Avivatazgo familiar e inversionista

Bogotá (El Tiempo)- Ahora, al avivatazgo lo llaman emprendimiento y al tráfico de influencias, confianza inversionista. El enriquecimiento de los hijos del Presidente no ha venido de su capacidad emprendedora, sino de su capacidad de transformar el nombre de su padre y las decisiones de sus subalternos en riqueza personal.
Sin mover un dedo, ni derramar una gota de sudor por su trabajo, los "empresarios" Tomás y Jerónimo Uribe pasaron de ser socios de un peladero avaluado en 33 millones de pesos, a socios de una zona franca avaluada en unos 3.000 millones, según lo ha demostrado la juiciosa investigación del periodista Daniel Coronell. La jugosa multiplicación financiera se logró a punta de decisiones públicas, no de trabajo.
Primero un decretico del Alcalde de Mosquera, municipio donde estaba ubicado el lote pelado, le concedió norma de desarrollo industrial con máximo aprovechamiento al lote pelado, previamente comprado por los hermanitos "empresarios". A continuación, los hermanitos le vendieron a pérdida una participación al Alcalde de Mosquera y su familia en los lotes resultantes de la zona industrial.
Con zona industrial en mano, los "empresarios" Uribe procedieron ante el Ministerio de Comercio y lograron que con otro decretico les designaran esa zona industrial como zona franca. Este segundo decretico era producido por subalternos directos del papá Presidente. En esta ocasión no le dieron participación a ninguno de los otorgantes del decreto de la zona franca. El segundo decreto les salió casi gratis. Así, en cuestión de meses, los "empresarios" Uribe pasaron de un peladero a una zona industrial y luego a una zona franca. Esos decreticos constituyen en la práctica cheques equivalentes a miles de millones de pesos, respaldados con los impuestos que pagamos los colombianos que sí trabajamos y no tenemos papá Presidente.

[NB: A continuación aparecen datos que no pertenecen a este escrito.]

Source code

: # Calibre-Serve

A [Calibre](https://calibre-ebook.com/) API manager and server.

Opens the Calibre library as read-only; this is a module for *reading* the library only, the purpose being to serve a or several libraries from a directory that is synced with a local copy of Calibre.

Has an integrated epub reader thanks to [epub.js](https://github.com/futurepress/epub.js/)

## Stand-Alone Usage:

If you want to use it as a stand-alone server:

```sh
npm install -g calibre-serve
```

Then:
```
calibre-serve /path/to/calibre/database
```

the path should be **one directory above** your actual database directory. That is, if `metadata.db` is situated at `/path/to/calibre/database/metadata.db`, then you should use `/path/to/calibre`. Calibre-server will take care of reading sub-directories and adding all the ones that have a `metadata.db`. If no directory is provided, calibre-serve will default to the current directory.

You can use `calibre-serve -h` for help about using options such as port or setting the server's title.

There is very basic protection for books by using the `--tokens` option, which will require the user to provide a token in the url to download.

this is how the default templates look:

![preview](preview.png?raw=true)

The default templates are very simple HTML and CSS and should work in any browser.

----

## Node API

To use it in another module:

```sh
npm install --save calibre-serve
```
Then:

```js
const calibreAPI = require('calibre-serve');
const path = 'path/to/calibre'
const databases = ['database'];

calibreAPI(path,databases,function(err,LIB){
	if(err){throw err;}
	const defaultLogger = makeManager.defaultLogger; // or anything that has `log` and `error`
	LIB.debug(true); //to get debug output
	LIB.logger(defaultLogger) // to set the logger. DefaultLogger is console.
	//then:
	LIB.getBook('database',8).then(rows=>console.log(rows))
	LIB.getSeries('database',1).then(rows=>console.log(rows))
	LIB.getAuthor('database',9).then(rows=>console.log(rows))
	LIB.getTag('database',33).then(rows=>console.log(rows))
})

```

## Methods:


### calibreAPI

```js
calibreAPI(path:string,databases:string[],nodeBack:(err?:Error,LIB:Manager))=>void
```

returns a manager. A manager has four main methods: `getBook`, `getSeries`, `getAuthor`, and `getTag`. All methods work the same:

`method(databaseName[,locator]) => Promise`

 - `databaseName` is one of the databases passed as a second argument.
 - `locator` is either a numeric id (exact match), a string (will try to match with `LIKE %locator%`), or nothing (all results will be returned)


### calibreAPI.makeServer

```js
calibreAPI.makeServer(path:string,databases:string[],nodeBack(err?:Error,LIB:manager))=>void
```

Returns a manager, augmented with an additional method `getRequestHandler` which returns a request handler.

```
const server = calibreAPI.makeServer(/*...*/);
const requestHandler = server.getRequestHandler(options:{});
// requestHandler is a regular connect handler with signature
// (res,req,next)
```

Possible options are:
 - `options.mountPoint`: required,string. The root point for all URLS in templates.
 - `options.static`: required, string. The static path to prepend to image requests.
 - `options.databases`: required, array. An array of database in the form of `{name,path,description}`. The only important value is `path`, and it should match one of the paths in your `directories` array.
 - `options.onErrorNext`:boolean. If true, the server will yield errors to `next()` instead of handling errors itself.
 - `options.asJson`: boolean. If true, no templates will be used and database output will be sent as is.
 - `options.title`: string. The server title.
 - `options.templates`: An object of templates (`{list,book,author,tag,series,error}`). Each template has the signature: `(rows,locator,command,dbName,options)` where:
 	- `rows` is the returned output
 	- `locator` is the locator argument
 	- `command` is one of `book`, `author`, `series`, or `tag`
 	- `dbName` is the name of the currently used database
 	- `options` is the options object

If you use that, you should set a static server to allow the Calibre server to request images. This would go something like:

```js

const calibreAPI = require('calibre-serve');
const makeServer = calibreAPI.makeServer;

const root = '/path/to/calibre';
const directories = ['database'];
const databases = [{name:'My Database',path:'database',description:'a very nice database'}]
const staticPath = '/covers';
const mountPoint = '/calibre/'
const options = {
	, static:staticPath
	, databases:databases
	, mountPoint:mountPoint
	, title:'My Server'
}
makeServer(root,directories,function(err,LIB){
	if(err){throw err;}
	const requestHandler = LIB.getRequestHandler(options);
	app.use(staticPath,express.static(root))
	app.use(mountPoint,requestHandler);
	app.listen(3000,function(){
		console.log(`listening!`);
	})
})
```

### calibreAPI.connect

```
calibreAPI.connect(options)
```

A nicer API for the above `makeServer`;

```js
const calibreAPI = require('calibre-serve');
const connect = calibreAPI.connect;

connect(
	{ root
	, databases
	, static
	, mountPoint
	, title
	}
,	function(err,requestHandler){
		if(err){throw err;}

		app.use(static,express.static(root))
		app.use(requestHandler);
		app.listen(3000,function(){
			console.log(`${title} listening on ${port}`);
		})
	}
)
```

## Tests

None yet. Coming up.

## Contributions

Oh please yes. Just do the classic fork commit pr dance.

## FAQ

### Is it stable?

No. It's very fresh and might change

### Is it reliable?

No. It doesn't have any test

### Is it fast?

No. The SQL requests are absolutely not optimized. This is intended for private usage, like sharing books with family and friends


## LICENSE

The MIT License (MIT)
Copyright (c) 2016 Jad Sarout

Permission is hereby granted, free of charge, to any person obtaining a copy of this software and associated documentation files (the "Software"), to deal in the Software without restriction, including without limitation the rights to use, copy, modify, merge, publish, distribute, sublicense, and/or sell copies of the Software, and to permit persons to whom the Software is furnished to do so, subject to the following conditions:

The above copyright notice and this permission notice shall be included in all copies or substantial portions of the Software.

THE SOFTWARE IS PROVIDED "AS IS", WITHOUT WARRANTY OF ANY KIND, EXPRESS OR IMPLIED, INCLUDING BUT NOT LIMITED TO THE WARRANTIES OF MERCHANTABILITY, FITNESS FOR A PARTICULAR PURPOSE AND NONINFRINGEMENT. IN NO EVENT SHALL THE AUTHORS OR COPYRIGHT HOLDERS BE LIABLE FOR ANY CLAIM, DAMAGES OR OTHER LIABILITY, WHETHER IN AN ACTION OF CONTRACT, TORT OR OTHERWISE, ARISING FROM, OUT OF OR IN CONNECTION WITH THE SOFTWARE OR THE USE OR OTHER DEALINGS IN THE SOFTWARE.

Invito a cualquier colombiano raso a que vaya con su cédula y trate de que en meses le vendan un peladero y luego le regalen dos decreticos para volverlo zona industrial y luego zona franca; o sea, para multiplicar su valor por miles de millones a punta de decretos. Dudo de que lo logre. Los "empresarios" Uribe sí lo lograron. ¿Por qué? ¿Porque son muy trabajadores? ¿Porque son unos tigres emprendedores? ¿O porque son hijos del Presidente y tienen conexiones privilegiadas? La respuesta es obvia.
No contentos con los dos regalitos anteriores, los "empresarios" Uribe se dirigieron al Ministerio de Transporte a gestionar que se concretara una doble calzada y/o el tren de cercanías, porque si se construyen en inmediaciones de su tierrita su valor se seguirá multiplicando. Qué tan fácil hacer riqueza así. A punta de decreticos y de inversiones públicas hechas con los impuestos que pagamos los demás colombianos.
En el escándalo previo por las vivezas empresariales de sus hijos y las dudas sobre las propias, el Presidente anunció que daría a conocer su declaración de impuestos, rentas y patrimonio y la de su familia. Ofrecimiento que no es ninguna generosidad de su parte, sino su obligación como funcionario público. Nunca lo hizo. Parece indispensable que al fin cumpla con esa obligación y contribuya a la transparencia que pregona. También debería hacer público el listado de beneficiarios de las exenciones tributarias, subsidios, zonas francas, concesiones y acuerdos de estabilidad legal y financiera que su gobierno ha otorgado en estos siete años en el poder.
Los "empresarios" Uribe reclaman su derecho a trabajar. No sobra recordarles que enriquecerse a punta de decretos y decisiones públicas no es una forma de trabajo, sino de viveza. Sólo con el negocio del lotecito de Mosquera el patrimonio de los "empresarios" Uribe se multiplicó por 9.000 por ciento. No sobra recordar que DMG se considera un lavadero de dinero por pagar rendimientos del 100 por ciento trimestral. Tal parece que los "empresarios" Uribe superaron con creces la rentabilidad del "empresario" David Murcia. Y eso que apenas vamos en el segundo mandato de su padre. ¿Cómo será en el tercero?